This is a big one, and it applies to all industries of all sizes. If you don’t do a regular, frequent cashflow forecast, then you will not be able to see if disaster is on its way, or be able to tell how much excess cash you might have obtainable to pay dividends or invest in acquisitions or value-adding projects.
A good cashflow forecast will be frequent, detailed and accurate. It will probably look ahead weekly for the next two months, then monthly for the following three to four months, or something like that.

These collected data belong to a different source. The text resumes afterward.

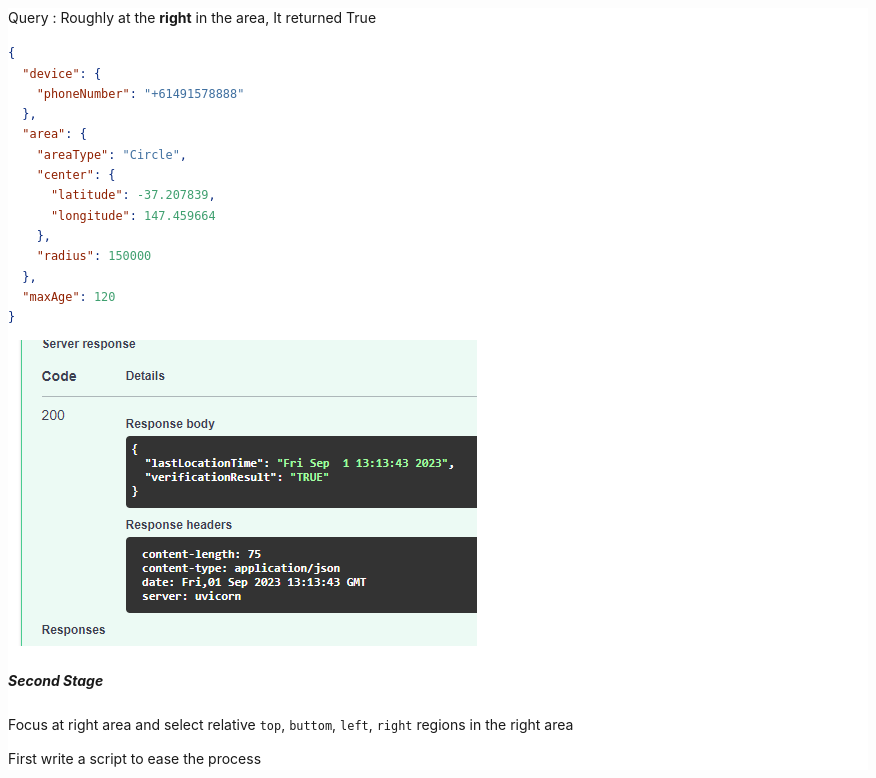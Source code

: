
 ```json
```

Query : Roughly at the **right** in the area, It returned True 

```json
{
  "device": {
    "phoneNumber": "+61491578888"
  },
  "area": {
    "areaType": "Circle",
    "center": {
      "latitude": -37.207839,
      "longitude": 147.459664
    },
    "radius": 150000
  },
  "maxAge": 120
}
```

![](attachment/6b0958d448819874f2b64a9f3a05947c.png)
##### Second Stage

Focus at right area and select relative `top`, `buttom`, `left`, `right` regions in the right area

First write a script to ease the process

It will have appropriate detail inner it. On the confront of the forecast it may say “customer receipts”, but underneath those figures may be the whole list of noticeable invoices, uninvoiced sales and forecast sales. “Supplier payments” should be divided sensibly – for example there may be a few that would be best to be shown separately, like rent payments and health insurance, but the balance can be shown as bi-weekly payment runs.

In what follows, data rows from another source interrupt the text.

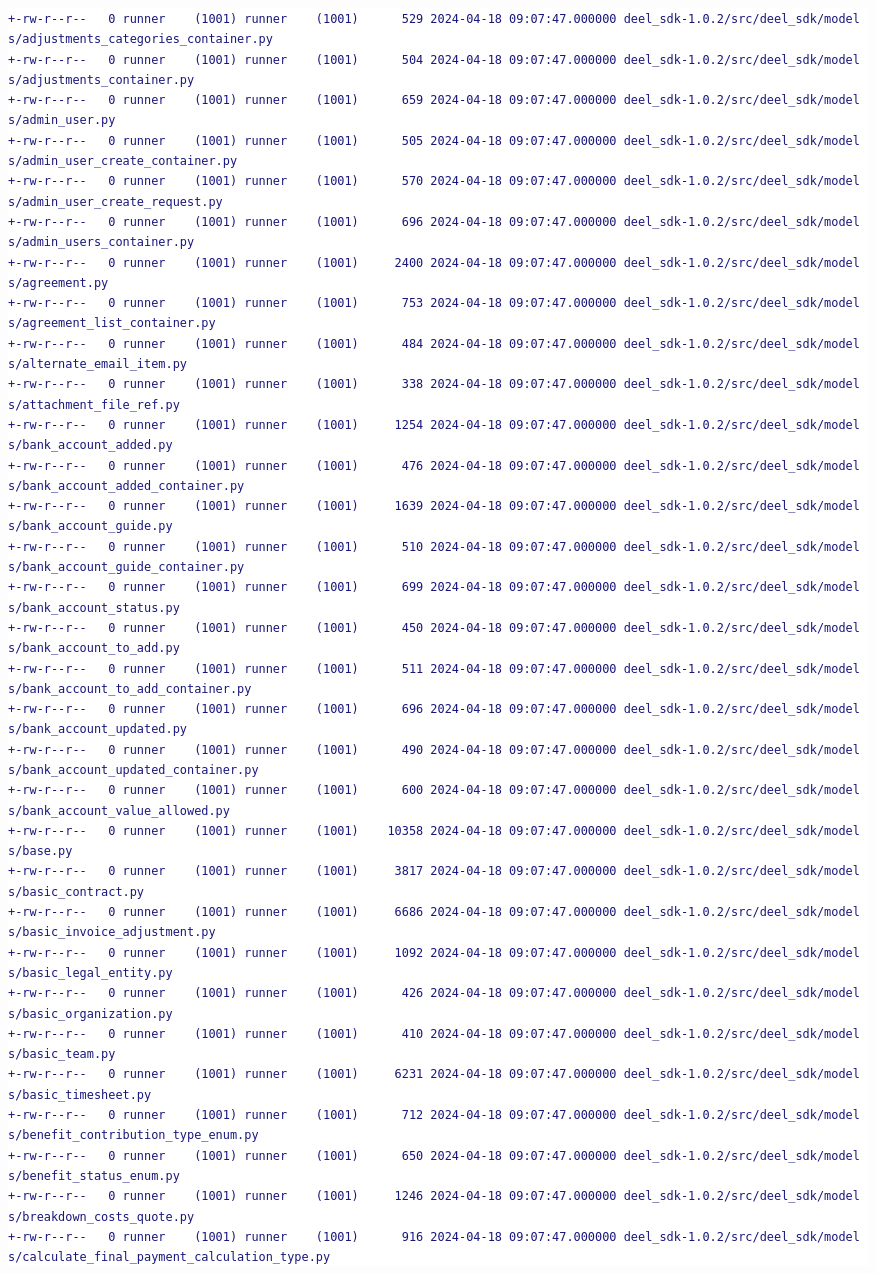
 ```diff
+-rw-r--r--   0 runner    (1001) runner    (1001)      529 2024-04-18 09:07:47.000000 deel_sdk-1.0.2/src/deel_sdk/models/adjustments_categories_container.py
+-rw-r--r--   0 runner    (1001) runner    (1001)      504 2024-04-18 09:07:47.000000 deel_sdk-1.0.2/src/deel_sdk/models/adjustments_container.py
+-rw-r--r--   0 runner    (1001) runner    (1001)      659 2024-04-18 09:07:47.000000 deel_sdk-1.0.2/src/deel_sdk/models/admin_user.py
+-rw-r--r--   0 runner    (1001) runner    (1001)      505 2024-04-18 09:07:47.000000 deel_sdk-1.0.2/src/deel_sdk/models/admin_user_create_container.py
+-rw-r--r--   0 runner    (1001) runner    (1001)      570 2024-04-18 09:07:47.000000 deel_sdk-1.0.2/src/deel_sdk/models/admin_user_create_request.py
+-rw-r--r--   0 runner    (1001) runner    (1001)      696 2024-04-18 09:07:47.000000 deel_sdk-1.0.2/src/deel_sdk/models/admin_users_container.py
+-rw-r--r--   0 runner    (1001) runner    (1001)     2400 2024-04-18 09:07:47.000000 deel_sdk-1.0.2/src/deel_sdk/models/agreement.py
+-rw-r--r--   0 runner    (1001) runner    (1001)      753 2024-04-18 09:07:47.000000 deel_sdk-1.0.2/src/deel_sdk/models/agreement_list_container.py
+-rw-r--r--   0 runner    (1001) runner    (1001)      484 2024-04-18 09:07:47.000000 deel_sdk-1.0.2/src/deel_sdk/models/alternate_email_item.py
+-rw-r--r--   0 runner    (1001) runner    (1001)      338 2024-04-18 09:07:47.000000 deel_sdk-1.0.2/src/deel_sdk/models/attachment_file_ref.py
+-rw-r--r--   0 runner    (1001) runner    (1001)     1254 2024-04-18 09:07:47.000000 deel_sdk-1.0.2/src/deel_sdk/models/bank_account_added.py
+-rw-r--r--   0 runner    (1001) runner    (1001)      476 2024-04-18 09:07:47.000000 deel_sdk-1.0.2/src/deel_sdk/models/bank_account_added_container.py
+-rw-r--r--   0 runner    (1001) runner    (1001)     1639 2024-04-18 09:07:47.000000 deel_sdk-1.0.2/src/deel_sdk/models/bank_account_guide.py
+-rw-r--r--   0 runner    (1001) runner    (1001)      510 2024-04-18 09:07:47.000000 deel_sdk-1.0.2/src/deel_sdk/models/bank_account_guide_container.py
+-rw-r--r--   0 runner    (1001) runner    (1001)      699 2024-04-18 09:07:47.000000 deel_sdk-1.0.2/src/deel_sdk/models/bank_account_status.py
+-rw-r--r--   0 runner    (1001) runner    (1001)      450 2024-04-18 09:07:47.000000 deel_sdk-1.0.2/src/deel_sdk/models/bank_account_to_add.py
+-rw-r--r--   0 runner    (1001) runner    (1001)      511 2024-04-18 09:07:47.000000 deel_sdk-1.0.2/src/deel_sdk/models/bank_account_to_add_container.py
+-rw-r--r--   0 runner    (1001) runner    (1001)      696 2024-04-18 09:07:47.000000 deel_sdk-1.0.2/src/deel_sdk/models/bank_account_updated.py
+-rw-r--r--   0 runner    (1001) runner    (1001)      490 2024-04-18 09:07:47.000000 deel_sdk-1.0.2/src/deel_sdk/models/bank_account_updated_container.py
+-rw-r--r--   0 runner    (1001) runner    (1001)      600 2024-04-18 09:07:47.000000 deel_sdk-1.0.2/src/deel_sdk/models/bank_account_value_allowed.py
+-rw-r--r--   0 runner    (1001) runner    (1001)    10358 2024-04-18 09:07:47.000000 deel_sdk-1.0.2/src/deel_sdk/models/base.py
+-rw-r--r--   0 runner    (1001) runner    (1001)     3817 2024-04-18 09:07:47.000000 deel_sdk-1.0.2/src/deel_sdk/models/basic_contract.py
+-rw-r--r--   0 runner    (1001) runner    (1001)     6686 2024-04-18 09:07:47.000000 deel_sdk-1.0.2/src/deel_sdk/models/basic_invoice_adjustment.py
+-rw-r--r--   0 runner    (1001) runner    (1001)     1092 2024-04-18 09:07:47.000000 deel_sdk-1.0.2/src/deel_sdk/models/basic_legal_entity.py
+-rw-r--r--   0 runner    (1001) runner    (1001)      426 2024-04-18 09:07:47.000000 deel_sdk-1.0.2/src/deel_sdk/models/basic_organization.py
+-rw-r--r--   0 runner    (1001) runner    (1001)      410 2024-04-18 09:07:47.000000 deel_sdk-1.0.2/src/deel_sdk/models/basic_team.py
+-rw-r--r--   0 runner    (1001) runner    (1001)     6231 2024-04-18 09:07:47.000000 deel_sdk-1.0.2/src/deel_sdk/models/basic_timesheet.py
+-rw-r--r--   0 runner    (1001) runner    (1001)      712 2024-04-18 09:07:47.000000 deel_sdk-1.0.2/src/deel_sdk/models/benefit_contribution_type_enum.py
+-rw-r--r--   0 runner    (1001) runner    (1001)      650 2024-04-18 09:07:47.000000 deel_sdk-1.0.2/src/deel_sdk/models/benefit_status_enum.py
+-rw-r--r--   0 runner    (1001) runner    (1001)     1246 2024-04-18 09:07:47.000000 deel_sdk-1.0.2/src/deel_sdk/models/breakdown_costs_quote.py
+-rw-r--r--   0 runner    (1001) runner    (1001)      916 2024-04-18 09:07:47.000000 deel_sdk-1.0.2/src/deel_sdk/models/calculate_final_payment_calculation_type.py
```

Quick tip: Be careful of VAT if you are working from your profit and loss account or income statement to produce the forecast. Receipts and payments include VAT, and then you have a separate VAT payment a associate of months later, but in the P&L sales and expenses do not include VAT.
The aim is to highlight when the bank balance becomes a concern. And if it looks as if it dips below zero (or the agreed overdraft limit) in a few weeks time, then you can take decisions now to enhance that. You can look more deeply at customer accounts, or decide to delay some supplier or tax payments for a short period. If you didn’t have a forecast you would only be able to see what you should have done, and not what you should do. Not having a forecast removes all of your options in cash management.
I once worked with a small business that was in difficulties. We went in and produced a revised cashflow forecast that showed the business running out of cash within four months. We updated the forecast on a weekly basis, using an updated aged debtors list for receipts, and using the profit and loss budget for expenses, which were pretty consistent. It allowed us to make decisions on which payments we were going to priorities on a week-by-week basis, depending how quickly our clients were paying us. We knew which clients we were expecting money from and when, so we could chase them up very quickly. Ultimately the clear forecast focused the minds of the board, and gave them a timescale for trying to save the business. And the detail-focus enabled us to keep the business going more than two months longer than we originally expected, and the business was successfully sold as a going concern.
Ask your bookkeeper or accountant to help you give it a try.